[proofplan]
We use Zorn's Lemma. Consider the set of all pairs $(L, \tau)$ where $L$ is an intermediate field $k \subset L \subset K$ and $\tau: L \to \Omega$ is a field embedding extending $\sigma$. This set is non-empty (it contains $(k, \sigma)$) and is partially ordered by extension. We verify that every chain has an upper bound (by taking the union), so Zorn's Lemma yields a maximal element $(M, \tau_M)$. We then show $M = K$ by contradiction: if $M \neq K$, we extend $\tau_M$ to $M(\alpha)$ for some $\alpha \in K \setminus M$, contradicting maximality.
[/proofplan]
[step:Define the partially ordered set of extensions]
Define the set
\begin{align*}
\mathcal{S} = \{(L, \tau) : k \subset L \subset K, \; L \text{ is a subfield of } K, \; \tau: L \to \Omega \text{ is a field embedding}, \; \tau|_k = \sigma\}.
\end{align*}
Equip $\mathcal{S}$ with the partial order $(L_1, \tau_1) \leq (L_2, \tau_2)$ if and only if $L_1 \subset L_2$ and $\tau_2|_{L_1} = \tau_1$. The set $\mathcal{S}$ is non-empty since $(k, \sigma) \in \mathcal{S}$.
[/step]
[step:Verify that every chain in $\mathcal{S}$ has an upper bound]
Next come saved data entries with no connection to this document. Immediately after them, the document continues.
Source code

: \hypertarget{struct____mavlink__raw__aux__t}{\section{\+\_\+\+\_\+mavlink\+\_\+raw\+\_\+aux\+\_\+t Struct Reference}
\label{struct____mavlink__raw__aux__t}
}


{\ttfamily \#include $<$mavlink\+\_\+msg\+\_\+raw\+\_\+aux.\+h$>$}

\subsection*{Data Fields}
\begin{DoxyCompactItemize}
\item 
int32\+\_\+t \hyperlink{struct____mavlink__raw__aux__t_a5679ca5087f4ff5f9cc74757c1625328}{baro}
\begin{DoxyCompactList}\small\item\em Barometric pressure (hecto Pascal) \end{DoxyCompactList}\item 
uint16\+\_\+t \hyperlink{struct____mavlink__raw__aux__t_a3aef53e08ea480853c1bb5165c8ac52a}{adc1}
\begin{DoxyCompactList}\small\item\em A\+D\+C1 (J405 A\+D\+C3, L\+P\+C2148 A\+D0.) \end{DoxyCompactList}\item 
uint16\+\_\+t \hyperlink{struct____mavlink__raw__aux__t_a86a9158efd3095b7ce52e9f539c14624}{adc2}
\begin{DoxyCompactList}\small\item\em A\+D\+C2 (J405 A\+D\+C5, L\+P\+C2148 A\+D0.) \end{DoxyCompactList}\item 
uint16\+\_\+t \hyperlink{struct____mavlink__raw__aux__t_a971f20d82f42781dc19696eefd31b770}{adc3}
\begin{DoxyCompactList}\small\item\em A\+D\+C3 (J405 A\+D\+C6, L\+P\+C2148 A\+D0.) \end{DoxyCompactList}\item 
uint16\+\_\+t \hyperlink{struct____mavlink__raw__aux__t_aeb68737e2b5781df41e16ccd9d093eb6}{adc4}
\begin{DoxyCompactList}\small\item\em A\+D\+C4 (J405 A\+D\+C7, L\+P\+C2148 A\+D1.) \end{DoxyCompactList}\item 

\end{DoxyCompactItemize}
Let $\{(L_i, \tau_i)\}_{i \in I}$ be a totally ordered chain in $\mathcal{S}$. Define $L = \bigcup_{i \in I} L_i$ and define $\tau: L \to \Omega$ by $\tau(x) = \tau_i(x)$ whenever $x \in L_i$. This is well-defined: if $x \in L_i \cap L_j$ and $(L_i, \tau_i) \leq (L_j, \tau_j)$, then $\tau_j(x) = \tau_i(x)$ since $\tau_j$ extends $\tau_i$.
We verify that $L$ is a subfield of $K$: for any $x, y \in L$, there exist $i, j \in I$ with $x \in L_i$ and $y \in L_j$. Since the chain is totally ordered, either $L_i \subset L_j$ or $L_j \subset L_i$. In either case, $x$ and $y$ both lie in a single $L_m$, so $x - y$, $xy$, and $x^{-1}$ (for $x \neq 0$) all lie in $L_m \subset L$.
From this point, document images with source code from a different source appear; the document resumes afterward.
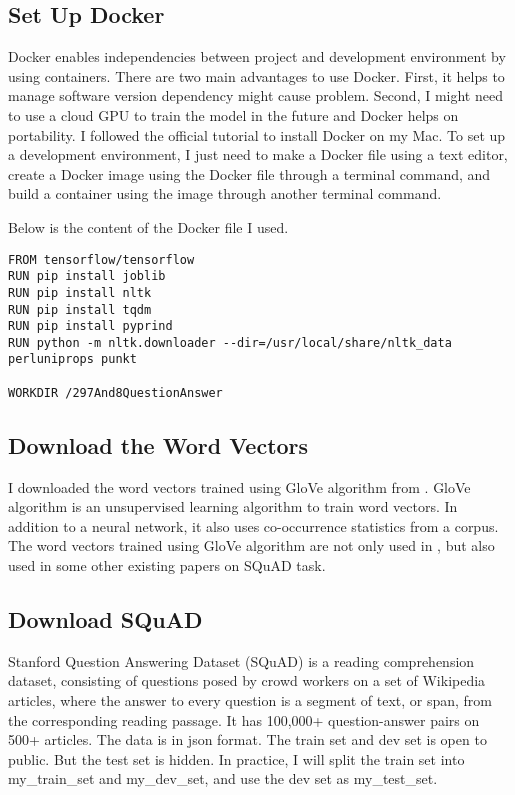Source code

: \documentclass[12pt]{article}
\begin{document}
\subsection{Set Up Docker}

Docker enables independencies between project and development environment by using containers. There are two main advantages to use Docker. First, it helps to manage software version dependency might cause problem. Second, I might need to use a cloud GPU to train the model in the future and Docker helps on portability. I followed the official tutorial to install Docker on my Mac. To set up a development environment, I just need to make a Docker file using a text editor, create a Docker image using the Docker file through a terminal command, and build a container using the image through another terminal command.

Below is the content of the Docker file I used.

\begin{verbatim}
FROM tensorflow/tensorflow
RUN pip install joblib
RUN pip install nltk
RUN pip install tqdm
RUN pip install pyprind
RUN python -m nltk.downloader --dir=/usr/local/share/nltk_data perluniprops punkt

WORKDIR /297And8QuestionAnswer

\end{verbatim}

\subsection{Download the Word Vectors}

I downloaded the word vectors trained using GloVe algorithm\cite{pennington2014glove} from \cite{glove}. GloVe algorithm is an unsupervised learning algorithm to train word vectors. In addition to a neural network, it also uses co-occurrence statistics from a corpus. The word vectors trained using GloVe algorithm are not only used in \cite{wang2016machine}, but also used in some other existing papers on SQuAD task.

\subsection{Download SQuAD}


Stanford Question Answering Dataset (SQuAD) is a reading comprehension dataset, consisting of questions posed by crowd workers on a set of Wikipedia articles, where the answer to every question is a segment of text, or span, from the corresponding reading passage. It has 100,000+ question-answer pairs on 500+ articles. The data is in json format. The train set and dev set is open to public. But the test set is hidden. In practice, I will split the train set into my\_train\_set and my\_dev\_set, and use the dev set as my\_test\_set.
\end{document}
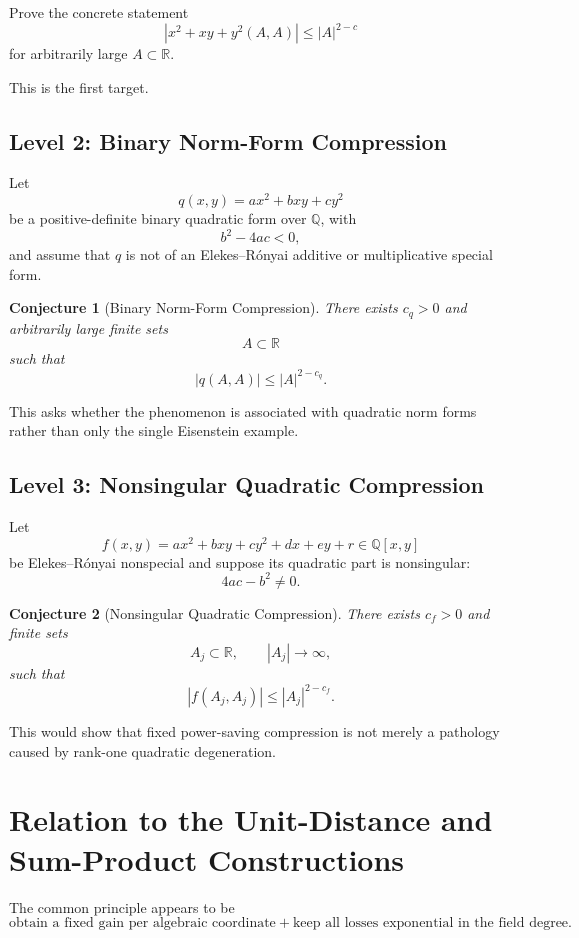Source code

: \documentclass[11pt]{article}
\newtheorem{conjecture}{Conjecture}
\begin{document}
Prove the concrete statement
\[
\boxed{
|x^2+xy+y^2(A,A)|\le |A|^{2-c}
}
\]
for arbitrarily large \(A\subset\mathbb R\).

This is the first target.

\subsection{Level 2: Binary Norm-Form Compression}

Let
\[
q(x,y)=ax^2+bxy+cy^2
\]
be a positive-definite binary quadratic form over \(\mathbb Q\), with
\[
b^2-4ac<0,
\]
and assume that \(q\) is not of an Elekes--R\'onyai additive or multiplicative special form.

\begin{conjecture}[Binary Norm-Form Compression]
There exists \(c_q>0\) and arbitrarily large finite sets
\[
A\subset\mathbb R
\]
such that
\[
\boxed{
|q(A,A)|\le |A|^{2-c_q}.
}
\]
\end{conjecture}

This asks whether the phenomenon is associated with quadratic norm forms rather than only the single Eisenstein example.

\subsection{Level 3: Nonsingular Quadratic Compression}

Let
\[
f(x,y)=ax^2+bxy+cy^2+dx+ey+r\in\mathbb Q[x,y]
\]
be Elekes--R\'onyai nonspecial and suppose its quadratic part is nonsingular:
\[
\boxed{4ac-b^2\neq0.}
\]

\begin{conjecture}[Nonsingular Quadratic Compression]
There exists \(c_f>0\) and finite sets
\[
A_j\subset\mathbb R,
\qquad
|A_j|\to\infty,
\]
such that
\[
\boxed{
|f(A_j,A_j)|\le |A_j|^{2-c_f}.
}
\]
\end{conjecture}

This would show that fixed power-saving compression is not merely a pathology caused by rank-one quadratic degeneration.

\section{Relation to the Unit-Distance and Sum-Product Constructions}

The common principle appears to be
\[
\boxed{
\text{obtain a fixed gain per algebraic coordinate}
+
\text{keep all losses exponential in the field degree}.
}
\]
\end{document}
The map $\tau$ is a field homomorphism: for any $x, y \in L$, choosing $m$ with $x, y \in L_m$, we have $\tau(x + y) = \tau_m(x + y) = \tau_m(x) + \tau_m(y) = \tau(x) + \tau(y)$, and similarly for multiplication. Since $\tau$ is a field homomorphism between fields, it is injective (its kernel is an ideal of $L$, hence $\{0\}$). Moreover, $\tau|_k = \sigma$ since each $\tau_i$ extends $\sigma$. Therefore $(L, \tau) \in \mathcal{S}$ and $(L_i, \tau_i) \leq (L, \tau)$ for all $i \in I$.
[guided]
We need to verify the hypothesis of Zorn's Lemma: every chain has an upper bound. The natural candidate is the union of all fields in the chain with the map defined piecewise.
Let $\{(L_i, \tau_i)\}_{i \in I}$ be a totally ordered chain in $\mathcal{S}$. Set $L = \bigcup_{i \in I} L_i$. Why is this a field? Given any two elements $x, y \in L$, there exist indices $i, j$ with $x \in L_i$ and $y \in L_j$. Since the chain is totally ordered, WLOG $L_i \subset L_j$, so both $x, y \in L_j$. Since $L_j$ is a field, all field operations on $x, y$ yield elements of $L_j \subset L$. This argument works for addition, multiplication, subtraction, and division (when the denominator is non-zero).
Define $\tau: L \to \Omega$ by $\tau(x) = \tau_i(x)$ for any $i$ with $x \in L_i$. Is this well-defined? If $x \in L_i \cap L_j$ with $(L_i, \tau_i) \leq (L_j, \tau_j)$, then $\tau_j|_{L_i} = \tau_i$, so $\tau_j(x) = \tau_i(x)$. The compatibility condition in the partial order is precisely what makes $\tau$ well-defined.
To see $\tau$ is a field homomorphism: for any $x, y \in L$, pick $m$ with $x, y \in L_m$. Then $\tau(x + y) = \tau_m(x + y) = \tau_m(x) + \tau_m(y) = \tau(x) + \tau(y)$, and $\tau(xy) = \tau_m(xy) = \tau_m(x)\tau_m(y) = \tau(x)\tau(y)$. A non-zero field homomorphism is automatically injective (its kernel is an ideal of a field, hence $\{0\}$ or the whole field; since $\tau(1) = 1 \neq 0$, the kernel is $\{0\}$). Finally, $\tau|_k = \sigma$ because every $\tau_i$ extends $\sigma$.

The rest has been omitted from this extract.